Democracy and Lanka’s national interest

Conceptualisation of the National Interest arises from structural factors (e.g., geography) and situational ones. Perceptions of national interest change as threat-perceptions change, and those threat-perceptions may change as the character of a regime changes. Threat-perceptions and therefore perceptions of national interest also change in accordance with how other powerful countries view the regime as it changes. This is all the more so if the continental, regional or international situation has changed. 

A classic example is the inversion of Churchill’s position on Stalin’s Russia when the Nazi threat was manifest in Germany. More dramatic was the change in the line of the Russian Communists from World War I (opting out unilaterally, even with German troops on Soviet soil) to World War II (rallying and spearheading; calling for the West to open a Second Front). All these swerves and U-turns were occasioned by the qualitative change of the character of the political leadership and regime in Germany, i.e., Hitler and Fascism.

Similarly, the threat to democracy in Sri Lanka, not from outside or below, but from within the system itself, necessitates a change in our perception of the national interest. Whatever and/or whoever weakens the tendency to tyranny, whatever retards the drift to dictatorship, accords with our national interest. Whatever and whoever—external powers included—strengthens the tendency towards tyranny, goes against our national interest. Whatever and whoever counterbalances such external and internal autocratic actors, converges with our national interest. 

My argument is not in contradiction with national sovereignty. There is no ‘nation’ without ‘the people’ at its centre. In a democratic republic, national sovereignty arises from and is sustained by people’s sovereignty; never without it or against it.  The resistance and counter-pressure by the US-led democracies is far more in accordance with the sovereignty of the Lankan people, the foundation of our national sovereignty, than the project of those great powers which foreground national sovereignty but are allied with and thereby prop up the dictatorial drift and the erosion of popular sovereignty in Sri Lanka.    

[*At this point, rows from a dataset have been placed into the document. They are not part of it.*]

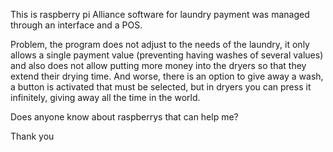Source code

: This is raspberry pi Alliance software for laundry payment was managed through an interface and a POS.

Problem, the program does not adjust to the needs of the laundry, it only allows a single payment value (preventing having washes of several values) and also does not allow putting more money into the dryers so that they extend their drying time. And worse, there is an option to give away a wash, a button is activated that must be selected, but in dryers you can press it infinitely, giving away all the time in the world.

Does anyone know about raspberrys that can help me?

Thank you
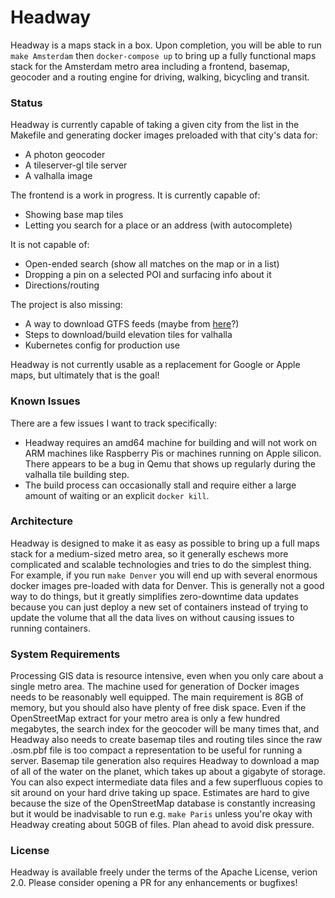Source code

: # Headway

Headway is a maps stack in a box. Upon completion, you will be able to run `make Amsterdam` then `docker-compose up` to bring up a fully functional maps stack for the Amsterdam metro area including a frontend, basemap, geocoder and a routing engine for driving, walking, bicycling and transit.

### Status

Headway is currently capable of taking a given city from the list in the Makefile and generating docker images preloaded with that city's data for:
* A photon geocoder
* A tileserver-gl tile server
* A valhalla image

The frontend is a work in progress. It is currently capable of:
* Showing base map tiles
* Letting you search for a place or an address (with autocomplete)

It is not capable of:
* Open-ended search (show all matches on the map or in a list)
* Dropping a pin on a selected POI and surfacing info about it
* Directions/routing

The project is also missing:
* A way to download GTFS feeds (maybe from [here](https://database.mobilitydata.org/)?)
* Steps to download/build elevation tiles for valhalla
* Kubernetes config for production use

Headway is not currently usable as a replacement for Google or Apple maps, but ultimately that is the goal!

### Known Issues

There are a few issues I want to track specifically:
* Headway requires an amd64 machine for building and will not work on ARM machines like Raspberry Pis or machines running on Apple silicon. There appears to be a bug in Qemu that shows up regularly during the valhalla tile building step.
* The build process can occasionally stall and require either a large amount of waiting or an explicit `docker kill`.

### Architecture

Headway is designed to make it as easy as possible to bring up a full maps stack for a medium-sized metro area, so it generally eschews more complicated and scalable technologies and tries to do the simplest thing. For example, if you run `make Denver` you will end up with several enormous docker images pre-loaded with data for Denver. This is generally not a good way to do things, but it greatly simplifies zero-downtime data updates because you can just deploy a new set of containers instead of trying to update the volume that all the data lives on without causing issues to running containers.

### System Requirements

Processing GIS data is resource intensive, even when you only care about a single metro area. The machine used for generation of Docker images needs to be reasonably well equipped. The main requirement is 8GB of memory, but you should also have plenty of free disk space. Even if the OpenStreetMap extract for your metro area is only a few hundred megabytes, the search index for the geocoder will be many times that, and Headway also needs to create basemap tiles and routing tiles since the raw .osm.pbf file is too compact a representation to be useful for running a server. Basemap tile generation also requires Headway to download a map of all of the water on the planet, which takes up about a gigabyte of storage. You can also expect intermediate data files and a few superfluous copies to sit around on your hard drive taking up space. Estimates are hard to give because the size of the OpenStreetMap database is constantly increasing but it would be inadvisable to run e.g. `make Paris` unless you're okay with Headway creating about 50GB of files. Plan ahead to avoid disk pressure.

### License

Headway is available freely under the terms of the Apache License, verion 2.0. Please consider opening a PR for any enhancements or bugfixes!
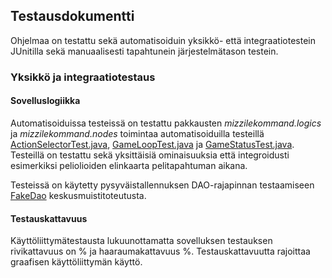 ## Testausdokumentti

Ohjelmaa on testattu sekä automatisoiduin yksikkö- että integraatiotestein JUnitilla sekä manuaalisesti tapahtunein järjestelmätason testein.

### Yksikkö ja integraatiotestaus

#### Sovelluslogiikka

Automatisoiduissa testeissä on testattu pakkausten *mizzilekommand.logics* ja *mizzilekommand.nodes* toimintaa automatisoiduilla testeillä [ActionSelectorTest.java](https://github.com/majormalfunk/otm-harjoitustyo/blob/master/MizzileKommand/src/test/java/mizzilekommand/tests/ActionSelectorTest.java), [GameLoopTest.java](https://github.com/majormalfunk/otm-harjoitustyo/blob/master/MizzileKommand/src/test/java/mizzilekommand/tests/GameLoopTest.java) ja [GameStatusTest.java](https://github.com/majormalfunk/otm-harjoitustyo/blob/master/MizzileKommand/src/test/java/mizzilekommand/tests/GameStatusTest.java). Testeillä on testattu sekä yksittäisiä ominaisuuksia että integroidusti esimerkiksi peliolioiden elinkaarta pelitapahtuman aikana.

Testeissä on käytetty pysyväistallennuksen DAO-rajapinnan testaamiseen [FakeDao]() keskusmuistitoteutusta.

#### Testauskattavuus

Käyttöliittymätestausta lukuunottamatta sovelluksen testauksen rivikattavuus on  % ja haaraumakattavuus  %. Testauskattavuutta rajoittaa graafisen käyttöliittymän käyttö.

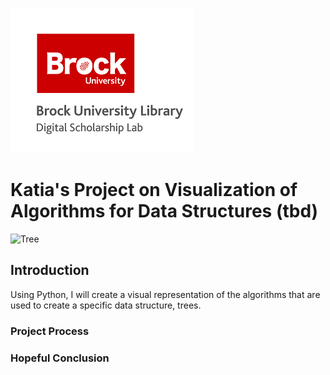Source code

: ![DSL Logo](dsl_logo.png)


# Katia's Project on Visualization of Algorithms for Data Structures (tbd)

 
![Tree](https://www.geeksforgeeks.org/wp-content/uploads/binary-tree-to-DLL.png)
 
## Introduction
Using Python, I will create a visual representation of the algorithms that are used to create a specific data structure, trees.
 
### Project Process
 
 
### Hopeful Conclusion
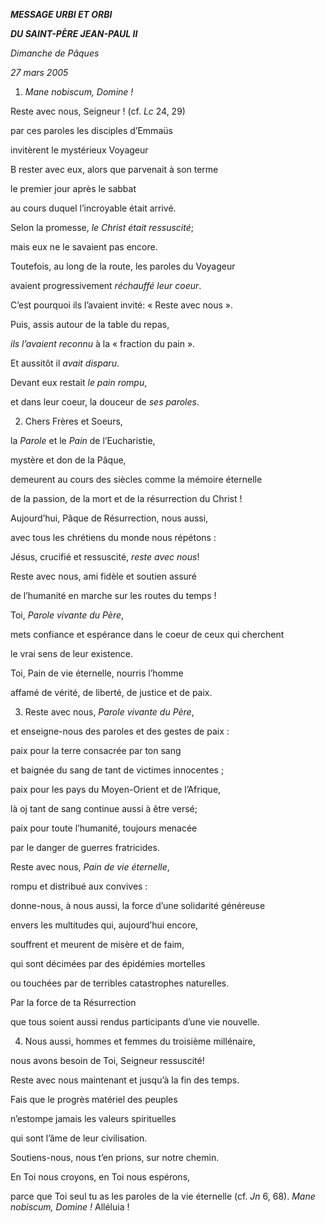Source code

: ***MESSAGE URBI ET ORBI***

***DU SAINT-PÈRE JEAN-PAUL II***

*Dimanche de Pâques*

*27 mars 2005*

1. *Mane nobiscum, Domine !*

Reste avec nous, Seigneur ! (cf. *Lc* 24, 29)

par ces paroles les disciples d’Emmaüs

invitèrent le mystérieux Voyageur

B rester avec eux, alors que parvenait à son terme

le premier jour après le sabbat

au cours duquel l’incroyable était arrivé.

Selon la promesse, *le Christ était ressuscité*;

mais eux ne le savaient pas encore.

Toutefois, au long de la route, les paroles du Voyageur

avaient progressivement *réchauffé leur coeur*.

C’est pourquoi ils l’avaient invité: « Reste avec nous ».

Puis, assis autour de la table du repas,

*ils l’avaient reconnu* à la « fraction du pain ».

Et aussitôt il *avait disparu*.

Devant eux restait *le pain rompu*,

et dans leur coeur, la douceur de *ses paroles*.

2. Chers Frères et Soeurs,

la *Parole* et le *Pain* de l’Eucharistie,

mystère et don de la Pâque,

demeurent au cours des siècles comme la mémoire éternelle

de la passion, de la mort et de la résurrection du Christ !

Aujourd’hui, Pâque de Résurrection, nous aussi,

avec tous les chrétiens du monde nous répétons :

Jésus, crucifié et ressuscité, *reste avec nous*!

Reste avec nous, ami fidèle et soutien assuré

de l’humanité en marche sur les routes du temps !

Toi, *Parole vivante du Père*,

mets confiance et espérance dans le coeur de ceux qui cherchent

le vrai sens de leur existence.

Toi, Pain de vie éternelle, nourris l’homme

affamé de vérité, de liberté, de justice et de paix.

3. Reste avec nous, *Parole vivante du Père*,

et enseigne-nous des paroles et des gestes de paix :

paix pour la terre consacrée par ton sang

et baignée du sang de tant de victimes innocentes ;

paix pour les pays du Moyen-Orient et de l’Afrique,

là oj tant de sang continue aussi à être versé;

paix pour toute l’humanité, toujours menacée

par le danger de guerres fratricides.

Reste avec nous, *Pain de vie éternelle*,

rompu et distribué aux convives :

donne-nous, à nous aussi, la force d’une solidarité généreuse

envers les multitudes qui, aujourd’hui encore,

souffrent et meurent de misère et de faim,

qui sont décimées par des épidémies mortelles

ou touchées par de terribles catastrophes naturelles.

Par la force de ta Résurrection

que tous soient aussi rendus participants d’une vie nouvelle.

4. Nous aussi, hommes et femmes du troisième millénaire,

nous avons besoin de Toi, Seigneur ressuscité!

Reste avec nous maintenant et jusqu’à la fin des temps.

Fais que le progrès matériel des peuples

n’estompe jamais les valeurs spirituelles

qui sont l’âme de leur civilisation.

Soutiens-nous, nous t’en prions, sur notre chemin.

En Toi nous croyons, en Toi nous espérons,

parce que Toi seul tu as les paroles de la vie éternelle (cf. *Jn* 6, 68). *Mane nobiscum, Domine !* Alléluia !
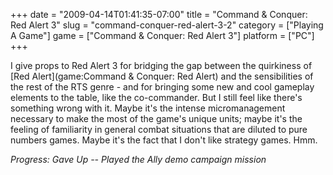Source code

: +++
date = "2009-04-14T01:41:35-07:00"
title = "Command & Conquer: Red Alert 3"
slug = "command-conquer-red-alert-3-2"
category = ["Playing A Game"]
game = ["Command & Conquer: Red Alert 3"]
platform = ["PC"]
+++

I give props to Red Alert 3 for bridging the gap between the quirkiness of [Red Alert](game:Command & Conquer: Red Alert) and the sensibilities of the rest of the RTS genre - and for bringing some new and cool gameplay elements to the table, like the co-commander.  But I still feel like there's something wrong with it.  Maybe it's the intense micromanagement necessary to make the most of the game's unique units; maybe it's the feeling of familiarity in general combat situations that are diluted to pure numbers games.  Maybe it's the fact that I don't like strategy games.  Hmm.

<i>Progress: Gave Up -- Played the Ally demo campaign mission</i>
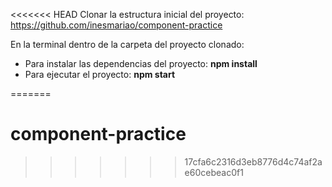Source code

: <<<<<<< HEAD
Clonar la estructura inicial del proyecto: https://github.com/inesmariao/component-practice 

En la terminal dentro de la carpeta del proyecto clonado: 
* Para instalar las dependencias del proyecto: **npm install**
* Para ejecutar el proyecto: **npm start**

=======
# component-practice
>>>>>>> 17cfa6c2316d3eb8776d4c74af2ae60cebeac0f1
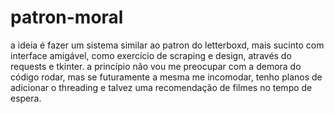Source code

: # patron-moral
a ideia é fazer um sistema similar ao patron do letterboxd, mais sucinto com interface amigável, como exercício de scraping e design, através do requests e tkinter.
a princípio não vou me preocupar com a demora do código rodar, mas se futuramente a mesma me incomodar, tenho planos de adicionar o threading e talvez uma recomendação de filmes no tempo de espera.
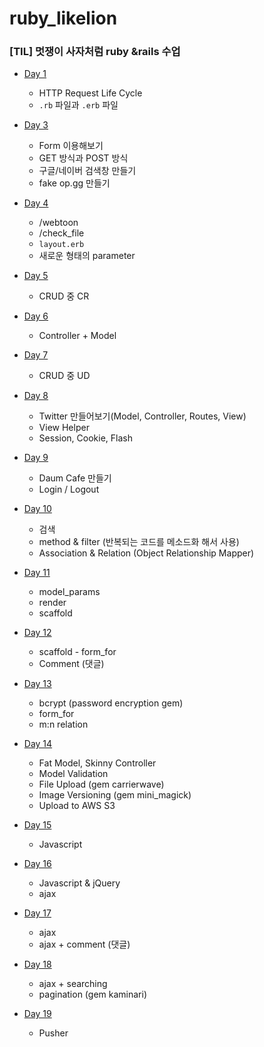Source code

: # ruby_likelion

### [TIL] 멋쟁이 사자처럼 ruby &rails 수업

- [Day 1](https://github.com/shiincs/ruby_likelion/tree/master/ruby_day1)
  - HTTP Request Life Cycle 
  -  `.rb` 파일과 `.erb` 파일

- [Day 3](https://github.com/shiincs/ruby_likelion/tree/master/ruby_day3)
  - Form 이용해보기
  - GET 방식과 POST 방식
  - 구글/네이버 검색창 만들기
  - fake op.gg 만들기

- [Day 4](https://github.com/shiincs/ruby_likelion/tree/master/ruby_day4)
  - /webtoon
  - /check_file
  - `layout.erb`
  - 새로운 형태의 parameter
- [Day 5](https://github.com/shiincs/ruby_likelion/tree/master/ruby_day5)
  - CRUD 중 CR
- [Day 6](https://github.com/shiincs/ruby_likelion/tree/master/ruby_day6)
  - Controller + Model
- [Day 7](https://github.com/shiincs/ruby_likelion/tree/master/ruby_day7)
  - CRUD 중 UD
- [Day 8](https://github.com/shiincs/ruby_likelion/tree/master/ruby_day8)
  - Twitter 만들어보기(Model, Controller, Routes, View)
  - View Helper
  - Session, Cookie, Flash
- [Day 9](https://github.com/shiincs/ruby_likelion/tree/master/ruby_day9)
  - Daum Cafe 만들기
  - Login / Logout
- [Day 10](https://github.com/shiincs/ruby_likelion/tree/master/ruby_day10)
  - 검색
  - method & filter (반복되는 코드를 메소드화 해서 사용)
  - Association & Relation (Object Relationship Mapper)
- [Day 11](https://github.com/shiincs/ruby_likelion/tree/master/ruby_day11)
  - model_params
  - render
  - scaffold
- [Day 12](https://github.com/shiincs/ruby_likelion/tree/master/ruby_day12)
  - scaffold - form_for
  - Comment (댓글)
- [Day 13](https://github.com/shiincs/ruby_likelion/tree/master/ruby_day13)
  - bcrypt (password encryption gem)
  - form_for
  - m:n relation
- [Day 14](https://github.com/shiincs/ruby_likelion/tree/master/ruby_day14)
  - Fat Model, Skinny Controller
  - Model Validation
  - File Upload (gem carrierwave)
  - Image Versioning (gem mini_magick)
  - Upload to AWS S3
- [Day 15](https://github.com/shiincs/ruby_likelion/tree/master/ruby_day15)
  - Javascript
- [Day 16](https://github.com/shiincs/ruby_likelion/tree/master/ruby_day16)
  - Javascript & jQuery
  - ajax
- [Day 17](https://github.com/shiincs/ruby_likelion/tree/master/ruby_day17)
  - ajax
  - ajax + comment (댓글)
- [Day 18](https://github.com/shiincs/ruby_likelion/tree/master/ruby_day18)
  - ajax + searching
  - pagination (gem kaminari)
- [Day 19](https://github.com/shiincs/ruby_likelion/tree/master/ruby_day19)
  - Pusher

Insofar as the Gotabaya Government is taking Sri Lanka on an irrational, unscientific course that risks agrarian collapse and food shortages; is shrinking democratic space and militarising the State and society to the point that a Myanmar-model dictatorship could substitute for or negate the outcome of free and fair elections in 2024; the bloodstained Myanmar junta is being shielded from international consequences by great powers under the slogan of sovereignty and non-interference; and the Sri Lankan Government’s “accelerated militarisation” (as the EU Resolution states it) is being propped-up and enabled by the same external players; the G-7 and NATO political pushback coincides with the national interest of Sri Lanka, the oldest democracy on the Afro-Asian continents. 

There is no contradiction—and there has never been and never can be—between Sri Lanka’s national interest as a State and the interest of democracy as a system.